Make no mistake, PCI compliance is not something a merchant can accomplish overnight. Nor is it something that you can solve with a few clicks of the mouse. The twelve requirements are detailed and complex. They can be very time and resource intensive, but they can also ensure that you can offer a safe environment in which your customers may do business.

As more and more security breaches reach the public notice, more and more customers will demand that you offer a suitable level of security before they will do business with you. As such, PCI compliance is going to become more and more important to your daily business success.

So, if PCI compliance really is so complicated, where do you begin? How do you tackle such a complex system of procedures and requirements?

The best choice is to break it down into smaller, more manageable chunks. For example, we could look at the tenth and eleventh requirements for PCI compliance, which have to deal with regularly monitoring and testing your networks.

Requirement ten mandates that you track and monitor all access to network resources and cardholder data. This means that you should employ logging mechanisms or otherwise employ the ability to track user activity. When these mechanisms are in place you can much more easily perform an analysis on the system should something go wrong. And if you should suffer a breach, the knowledge of how you were breached is critically important if you plan to go forward with your business.
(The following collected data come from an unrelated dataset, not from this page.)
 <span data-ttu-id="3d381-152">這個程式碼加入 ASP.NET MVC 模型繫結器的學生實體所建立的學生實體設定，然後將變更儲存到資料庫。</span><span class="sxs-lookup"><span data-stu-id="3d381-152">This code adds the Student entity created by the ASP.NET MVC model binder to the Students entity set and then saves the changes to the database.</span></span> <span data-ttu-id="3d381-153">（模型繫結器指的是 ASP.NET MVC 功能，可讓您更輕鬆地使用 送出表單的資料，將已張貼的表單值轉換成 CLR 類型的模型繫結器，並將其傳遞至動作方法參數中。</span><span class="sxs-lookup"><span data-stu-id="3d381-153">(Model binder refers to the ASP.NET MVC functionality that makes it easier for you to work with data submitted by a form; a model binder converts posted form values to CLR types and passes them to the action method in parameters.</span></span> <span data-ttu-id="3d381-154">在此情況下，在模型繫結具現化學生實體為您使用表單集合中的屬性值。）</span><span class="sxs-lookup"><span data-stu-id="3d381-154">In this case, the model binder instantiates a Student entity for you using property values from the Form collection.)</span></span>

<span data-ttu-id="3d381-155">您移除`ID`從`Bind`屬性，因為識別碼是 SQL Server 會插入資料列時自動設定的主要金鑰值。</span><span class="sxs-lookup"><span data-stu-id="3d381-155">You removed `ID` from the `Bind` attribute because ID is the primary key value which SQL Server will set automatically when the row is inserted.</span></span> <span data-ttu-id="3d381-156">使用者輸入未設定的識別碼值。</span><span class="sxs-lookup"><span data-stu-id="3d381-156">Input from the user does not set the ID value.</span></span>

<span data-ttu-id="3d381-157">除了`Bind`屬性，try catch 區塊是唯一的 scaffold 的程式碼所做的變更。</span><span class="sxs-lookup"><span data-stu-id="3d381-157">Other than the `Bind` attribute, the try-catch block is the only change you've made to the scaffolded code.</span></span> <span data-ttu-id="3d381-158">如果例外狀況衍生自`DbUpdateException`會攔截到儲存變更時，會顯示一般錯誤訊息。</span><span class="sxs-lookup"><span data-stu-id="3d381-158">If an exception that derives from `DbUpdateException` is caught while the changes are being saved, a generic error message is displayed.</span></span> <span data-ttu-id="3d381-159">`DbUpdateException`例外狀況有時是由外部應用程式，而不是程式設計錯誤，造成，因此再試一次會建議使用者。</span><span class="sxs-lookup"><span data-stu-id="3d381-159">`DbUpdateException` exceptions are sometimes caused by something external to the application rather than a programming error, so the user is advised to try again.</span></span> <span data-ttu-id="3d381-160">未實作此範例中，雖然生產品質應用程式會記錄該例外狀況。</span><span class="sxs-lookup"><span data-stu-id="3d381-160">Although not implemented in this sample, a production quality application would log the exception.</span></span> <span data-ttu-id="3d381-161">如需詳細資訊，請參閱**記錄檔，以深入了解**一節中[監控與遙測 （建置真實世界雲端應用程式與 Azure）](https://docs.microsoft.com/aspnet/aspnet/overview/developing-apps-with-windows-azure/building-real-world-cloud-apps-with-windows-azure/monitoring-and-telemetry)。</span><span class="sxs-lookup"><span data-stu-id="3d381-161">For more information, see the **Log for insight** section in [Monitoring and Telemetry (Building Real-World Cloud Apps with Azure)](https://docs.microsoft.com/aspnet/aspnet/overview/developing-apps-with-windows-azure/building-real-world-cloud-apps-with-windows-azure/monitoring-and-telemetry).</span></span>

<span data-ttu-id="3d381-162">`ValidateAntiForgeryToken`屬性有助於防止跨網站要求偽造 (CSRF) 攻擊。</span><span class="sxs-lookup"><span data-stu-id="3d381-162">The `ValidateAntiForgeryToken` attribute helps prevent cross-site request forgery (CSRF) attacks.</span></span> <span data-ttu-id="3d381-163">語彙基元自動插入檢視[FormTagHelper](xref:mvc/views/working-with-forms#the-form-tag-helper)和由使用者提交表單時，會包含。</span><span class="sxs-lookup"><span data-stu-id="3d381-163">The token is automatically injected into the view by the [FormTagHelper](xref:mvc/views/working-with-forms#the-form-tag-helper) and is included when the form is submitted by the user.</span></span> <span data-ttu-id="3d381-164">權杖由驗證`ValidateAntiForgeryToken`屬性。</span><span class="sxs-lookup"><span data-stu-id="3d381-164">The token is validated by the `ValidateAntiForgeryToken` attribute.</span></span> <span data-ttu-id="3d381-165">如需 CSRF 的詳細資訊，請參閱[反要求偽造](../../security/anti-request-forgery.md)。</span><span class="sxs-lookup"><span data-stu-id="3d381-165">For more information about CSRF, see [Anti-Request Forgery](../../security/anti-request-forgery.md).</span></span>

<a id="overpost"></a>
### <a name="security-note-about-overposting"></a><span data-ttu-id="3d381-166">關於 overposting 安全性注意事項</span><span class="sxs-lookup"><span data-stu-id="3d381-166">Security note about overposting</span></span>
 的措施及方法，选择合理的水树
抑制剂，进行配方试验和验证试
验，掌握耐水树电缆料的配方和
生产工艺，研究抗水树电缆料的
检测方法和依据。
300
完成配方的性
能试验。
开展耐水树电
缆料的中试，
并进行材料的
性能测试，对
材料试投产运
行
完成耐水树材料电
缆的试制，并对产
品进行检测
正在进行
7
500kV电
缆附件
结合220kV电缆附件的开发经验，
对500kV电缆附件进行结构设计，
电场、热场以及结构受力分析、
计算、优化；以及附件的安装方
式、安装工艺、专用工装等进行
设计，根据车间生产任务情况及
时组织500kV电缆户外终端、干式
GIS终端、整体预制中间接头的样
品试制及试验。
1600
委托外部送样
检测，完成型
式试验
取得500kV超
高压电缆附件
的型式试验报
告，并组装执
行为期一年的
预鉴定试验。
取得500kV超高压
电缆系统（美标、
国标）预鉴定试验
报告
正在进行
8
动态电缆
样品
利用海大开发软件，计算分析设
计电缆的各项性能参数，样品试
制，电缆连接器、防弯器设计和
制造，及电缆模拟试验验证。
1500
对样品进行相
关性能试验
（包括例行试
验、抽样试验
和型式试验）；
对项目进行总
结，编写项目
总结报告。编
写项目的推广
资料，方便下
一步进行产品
Under this requirement a merchant must have a way of linking system components to each individual user. This is what will give you the ability to link suspicious behavior to a specific user.

An automated audit trail should also be employed to reconstruct events such as: all accesses to cardholder data, all actions taken by users with root access, invalid logical access attempts, use of identification and authentication mechanisms, creation and deletion of system-level objects, and other procedures. If hackers attempt to gain access or perform any of these actions, you should be able to spot it immediately.

Requirement number eleven says you must regularly test security systems and processes. Whether by hackers or software developers and researchers, new vulnerabilities are being discovered all the time. If it's by a researcher, you should have a chance to patch it. If a hacker finds it first though... well, you'll still have a chance to patch it, but that will come only after all the damage has been done. Therefore, you should regularly test your systems, processes, and custom software so you can find the vulnerability first.

You should, on a regular basis, test your security controls, run internal and external vulnerability scans, and perform penetration testing (although the intervals for these tests could vary). You should also deploy file integrity monitoring software to alert you to unauthorized actions on critical files or systems.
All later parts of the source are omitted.